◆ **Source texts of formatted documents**
--------------------

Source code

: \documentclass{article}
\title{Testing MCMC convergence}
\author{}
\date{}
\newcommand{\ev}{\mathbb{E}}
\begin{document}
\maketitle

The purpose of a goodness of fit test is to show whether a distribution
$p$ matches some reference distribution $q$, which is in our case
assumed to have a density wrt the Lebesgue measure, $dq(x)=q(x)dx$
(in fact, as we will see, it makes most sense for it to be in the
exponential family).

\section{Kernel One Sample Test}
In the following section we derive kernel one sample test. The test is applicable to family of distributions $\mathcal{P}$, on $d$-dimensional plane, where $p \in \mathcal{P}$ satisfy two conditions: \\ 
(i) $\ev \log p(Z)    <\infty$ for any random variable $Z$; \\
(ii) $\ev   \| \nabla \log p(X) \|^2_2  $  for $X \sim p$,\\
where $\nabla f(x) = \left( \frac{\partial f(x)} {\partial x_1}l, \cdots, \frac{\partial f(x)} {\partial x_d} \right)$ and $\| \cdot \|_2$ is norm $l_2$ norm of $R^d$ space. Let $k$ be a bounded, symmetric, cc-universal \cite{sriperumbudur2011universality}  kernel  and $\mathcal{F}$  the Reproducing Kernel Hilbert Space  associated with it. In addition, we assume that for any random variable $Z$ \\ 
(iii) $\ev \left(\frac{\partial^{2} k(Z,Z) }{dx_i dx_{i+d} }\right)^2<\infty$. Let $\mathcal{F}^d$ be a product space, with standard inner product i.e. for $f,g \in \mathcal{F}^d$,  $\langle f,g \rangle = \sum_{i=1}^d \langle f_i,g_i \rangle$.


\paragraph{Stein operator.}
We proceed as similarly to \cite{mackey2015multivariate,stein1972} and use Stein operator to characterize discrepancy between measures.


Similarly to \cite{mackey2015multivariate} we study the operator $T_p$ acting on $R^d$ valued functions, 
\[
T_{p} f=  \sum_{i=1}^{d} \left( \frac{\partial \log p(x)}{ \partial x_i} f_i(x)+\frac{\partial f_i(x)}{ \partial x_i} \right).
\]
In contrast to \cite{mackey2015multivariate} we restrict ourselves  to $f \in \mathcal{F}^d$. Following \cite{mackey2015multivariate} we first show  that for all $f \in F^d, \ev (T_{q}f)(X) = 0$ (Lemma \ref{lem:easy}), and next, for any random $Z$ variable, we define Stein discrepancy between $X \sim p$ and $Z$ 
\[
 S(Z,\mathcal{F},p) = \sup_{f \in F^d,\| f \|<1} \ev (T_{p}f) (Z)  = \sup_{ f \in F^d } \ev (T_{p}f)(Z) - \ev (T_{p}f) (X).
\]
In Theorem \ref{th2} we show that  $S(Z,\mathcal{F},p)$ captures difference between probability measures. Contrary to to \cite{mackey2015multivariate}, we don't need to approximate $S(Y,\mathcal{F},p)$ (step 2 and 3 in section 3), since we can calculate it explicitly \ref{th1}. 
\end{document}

--------------------

◆ **Problem details**
Repeat each line of the data exactly as it appears above.

◆ **Solution for this task**
Source code

: \documentclass{article}
\title{Testing MCMC convergence}
\author{}
\date{}
\newcommand{\ev}{\mathbb{E}}
\begin{document}
\maketitle

The purpose of a goodness of fit test is to show whether a distribution
$p$ matches some reference distribution $q$, which is in our case
assumed to have a density wrt the Lebesgue measure, $dq(x)=q(x)dx$
(in fact, as we will see, it makes most sense for it to be in the
exponential family).

\section{Kernel One Sample Test}
In the following section we derive kernel one sample test. The test is applicable to family of distributions $\mathcal{P}$, on $d$-dimensional plane, where $p \in \mathcal{P}$ satisfy two conditions: \\ 
(i) $\ev \log p(Z)    <\infty$ for any random variable $Z$; \\
(ii) $\ev   \| \nabla \log p(X) \|^2_2  $  for $X \sim p$,\\
where $\nabla f(x) = \left( \frac{\partial f(x)} {\partial x_1}l, \cdots, \frac{\partial f(x)} {\partial x_d} \right)$ and $\| \cdot \|_2$ is norm $l_2$ norm of $R^d$ space. Let $k$ be a bounded, symmetric, cc-universal \cite{sriperumbudur2011universality}  kernel  and $\mathcal{F}$  the Reproducing Kernel Hilbert Space  associated with it. In addition, we assume that for any random variable $Z$ \\ 
(iii) $\ev \left(\frac{\partial^{2} k(Z,Z) }{dx_i dx_{i+d} }\right)^2<\infty$. Let $\mathcal{F}^d$ be a product space, with standard inner product i.e. for $f,g \in \mathcal{F}^d$,  $\langle f,g \rangle = \sum_{i=1}^d \langle f_i,g_i \rangle$.


\paragraph{Stein operator.}
We proceed as similarly to \cite{mackey2015multivariate,stein1972} and use Stein operator to characterize discrepancy between measures.


Similarly to \cite{mackey2015multivariate} we study the operator $T_p$ acting on $R^d$ valued functions, 
\[
T_{p} f=  \sum_{i=1}^{d} \left( \frac{\partial \log p(x)}{ \partial x_i} f_i(x)+\frac{\partial f_i(x)}{ \partial x_i} \right).
\]
In contrast to \cite{mackey2015multivariate} we restrict ourselves  to $f \in \mathcal{F}^d$. Following \cite{mackey2015multivariate} we first show  that for all $f \in F^d, \ev (T_{q}f)(X) = 0$ (Lemma \ref{lem:easy}), and next, for any random $Z$ variable, we define Stein discrepancy between $X \sim p$ and $Z$ 
\[
 S(Z,\mathcal{F},p) = \sup_{f \in F^d,\| f \|<1} \ev (T_{p}f) (Z)  = \sup_{ f \in F^d } \ev (T_{p}f)(Z) - \ev (T_{p}f) (X).
\]
In Theorem \ref{th2} we show that  $S(Z,\mathcal{F},p)$ captures difference between probability measures. Contrary to to \cite{mackey2015multivariate}, we don't need to approximate $S(Y,\mathcal{F},p)$ (step 2 and 3 in section 3), since we can calculate it explicitly \ref{th1}. 
\end{document}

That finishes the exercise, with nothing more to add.